A lei do SUS prevê alternativas para os municípios que não conseguem oferecer todos os serviços e especialidades. Uma possibilidade autorizada é a participação complementar. Esse mecanismo permite a contratação dos serviços de saúde da iniciativa privada, preferencialmente junto às instituições sem fins lucrativos ou filantrópicas, para garantir atendimento amplo à população. A fonte de custeio é o orçamento público.
"A gestão local pode organizar a prestação desse serviço com apoio de privados (hospitais e clínicas), desde que contratado pelo município pela inexistência na rede pública, e sem hipótese alguma ter ônus para a população", afirma o Ministério da Saúde.
Para atendimento com especialistas, o sistema de saúde é regionalizado. Isso significa que usuários de pequenos municípios podem ser atendidos em cidades de referência. Neste mecanismo, os gestores locais registram as necessidades dos pacientes no Sistema de Gerenciamento de Consultas (Gercon), da Secretaria Estadual de Saúde (SES).
Pelas informações anotadas na ferramenta, o Gercon atribui uma classificação de gravidade ao paciente e organiza a fila de atendimentos com especialistas, também levando em consideração o critério cronológico. O Gercon tem 71 especialidades médicas cadastradas para o atendimento da população, incluindo o neurologista. As consultas ocorrem, atualmente, em 433 instituições de saúde distribuídas pelo Estado. Em 2023, foram feitas 1,1 milhão de consultas com especialistas pela regulação estadual do Gercon, sem contar as quatro cidades que têm gestões próprias do sistema — Porto Alegre, Canoas, Caxias do Sul e Pelotas. Em nota, a SES informou que os atendimentos via Gercon são gratuitos e que é "infração grave a cobrança de qualquer usuário".
— Prejuízos como esse, em que o usuário teve que pagar por um serviço que deveria ser gratuito, podem ensejar o dever do poder público de ressarcir — afirma Ana Navarrete, coordenadora da Comissão Intersetorial de Saúde Suplementar do Conselho Nacional de Saúde.
Contraponto
O secretário da Saúde de Nova Hartz, Adrião da Silva, diz que foi interrompida a prática de emitir guias de encaminhamento de pacientes do SUS para clínicas privadas em que teriam custos. Ele afirma que a paralisação foi determinada após a reportagem do Grupo de Investigação da RBS (GDI) ter ido ao município para localizar usuários prejudicados, no dia 20 de junho.
Silva comenta que a prática era antiga em Nova Hartz e nunca foi vista como errada. Agora, diz que serão estudadas novas formas de atender ao cidadão. Ele declara que "sempre" partia dos pacientes a solicitação de encaminhamento aos prestadores de serviços privados.
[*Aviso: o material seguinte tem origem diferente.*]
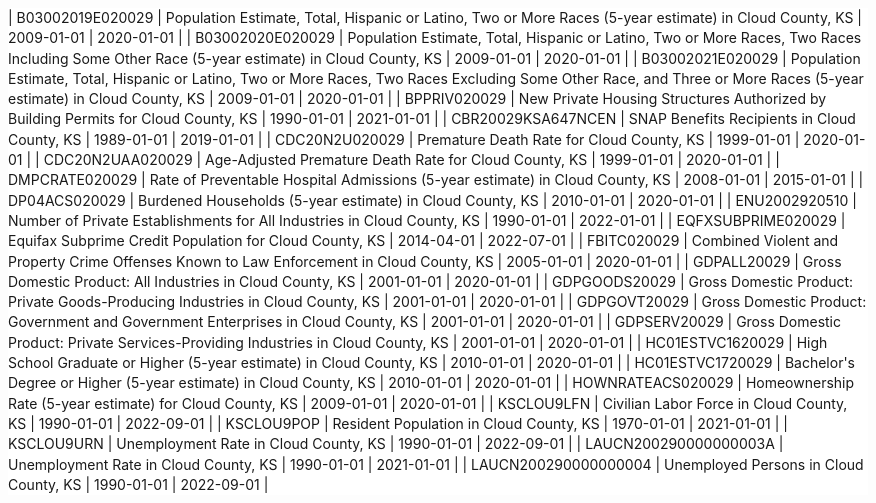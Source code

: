 | B03002019E020029          | Population Estimate, Total, Hispanic or Latino, Two or More Races (5-year estimate) in Cloud County, KS                                                                   | 2009-01-01          | 2020-01-01        |
| B03002020E020029          | Population Estimate, Total, Hispanic or Latino, Two or More Races, Two Races Including Some Other Race (5-year estimate) in Cloud County, KS                              | 2009-01-01          | 2020-01-01        |
| B03002021E020029          | Population Estimate, Total, Hispanic or Latino, Two or More Races, Two Races Excluding Some Other Race, and Three or More Races (5-year estimate) in Cloud County, KS     | 2009-01-01          | 2020-01-01        |
| BPPRIV020029              | New Private Housing Structures Authorized by Building Permits for Cloud County, KS                                                                                        | 1990-01-01          | 2021-01-01        |
| CBR20029KSA647NCEN        | SNAP Benefits Recipients in Cloud County, KS                                                                                                                              | 1989-01-01          | 2019-01-01        |
| CDC20N2U020029            | Premature Death Rate for Cloud County, KS                                                                                                                                 | 1999-01-01          | 2020-01-01        |
| CDC20N2UAA020029          | Age-Adjusted Premature Death Rate for Cloud County, KS                                                                                                                    | 1999-01-01          | 2020-01-01        |
| DMPCRATE020029            | Rate of Preventable Hospital Admissions (5-year estimate) in Cloud County, KS                                                                                             | 2008-01-01          | 2015-01-01        |
| DP04ACS020029             | Burdened Households (5-year estimate) in Cloud County, KS                                                                                                                 | 2010-01-01          | 2020-01-01        |
| ENU2002920510             | Number of Private Establishments for All Industries in Cloud County, KS                                                                                                   | 1990-01-01          | 2022-01-01        |
| EQFXSUBPRIME020029        | Equifax Subprime Credit Population for Cloud County, KS                                                                                                                   | 2014-04-01          | 2022-07-01        |
| FBITC020029               | Combined Violent and Property Crime Offenses Known to Law Enforcement in Cloud County, KS                                                                                 | 2005-01-01          | 2020-01-01        |
| GDPALL20029               | Gross Domestic Product: All Industries in Cloud County, KS                                                                                                                | 2001-01-01          | 2020-01-01        |
| GDPGOODS20029             | Gross Domestic Product: Private Goods-Producing Industries in Cloud County, KS                                                                                            | 2001-01-01          | 2020-01-01        |
| GDPGOVT20029              | Gross Domestic Product: Government and Government Enterprises in Cloud County, KS                                                                                         | 2001-01-01          | 2020-01-01        |
| GDPSERV20029              | Gross Domestic Product: Private Services-Providing Industries in Cloud County, KS                                                                                         | 2001-01-01          | 2020-01-01        |
| HC01ESTVC1620029          | High School Graduate or Higher (5-year estimate) in Cloud County, KS                                                                                                      | 2010-01-01          | 2020-01-01        |
| HC01ESTVC1720029          | Bachelor's Degree or Higher (5-year estimate) in Cloud County, KS                                                                                                         | 2010-01-01          | 2020-01-01        |
| HOWNRATEACS020029         | Homeownership Rate (5-year estimate) for Cloud County, KS                                                                                                                 | 2009-01-01          | 2020-01-01        |
| KSCLOU9LFN                | Civilian Labor Force in Cloud County, KS                                                                                                                                  | 1990-01-01          | 2022-09-01        |
| KSCLOU9POP                | Resident Population in Cloud County, KS                                                                                                                                   | 1970-01-01          | 2021-01-01        |
| KSCLOU9URN                | Unemployment Rate in Cloud County, KS                                                                                                                                     | 1990-01-01          | 2022-09-01        |
| LAUCN200290000000003A     | Unemployment Rate in Cloud County, KS                                                                                                                                     | 1990-01-01          | 2021-01-01        |
| LAUCN200290000000004      | Unemployed Persons in Cloud County, KS                                                                                                                                    | 1990-01-01          | 2022-09-01        |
— As pessoas muitas vezes não querem optar pelo protocolo de espera do SUS. Por que que eles pagavam? Para ter um diagnóstico e tratamento mais rápido — justifica Silva.
As pessoas muitas vezes não querem optar pelo protocolo de espera do SUS. Por que que eles pagavam? Para ter um diagnóstico e tratamento mais rápido
ADRIÃO SILVA
Secretário de Saúde de Nova Hartz
O secretário destaca que, em alguns casos, a SMS de Nova Hartz paga integralmente por um procedimento indisponível na rede própria.
— Nós temos uma assistente social da saúde. Dependendo da análise do caso, pode ter o pagamento integral do exame. Eu não digo que são todas as pessoas que vão ganhar. Existe um parecer social. Qual é o critério? Renda — diz Silva.
O secretário afirma que a SMS de Nova Hartz faz encaminhamentos contínuos de pacientes para a regulação estadual do SUS, incluindo o Gercon. Ele menciona que, em abril, a secretaria fez o transporte intermunicipal de 1.008 pessoas para a realização de consultas, reconsultas, exames e hemodiálise pela regulação estadual do SUS, sem custos.
Sobre as clínicas privadas, confirmou que não havia contrato para a formalização dos convênios.
— Elas (clínicas) já vieram até o nosso município dizendo: "Olha, posso deixar aqui minha tabela de preço? Eu posso dar um desconto" — completa Silva.
A reportagem contatou a Já Consultas, mas não houve resposta até a publicação.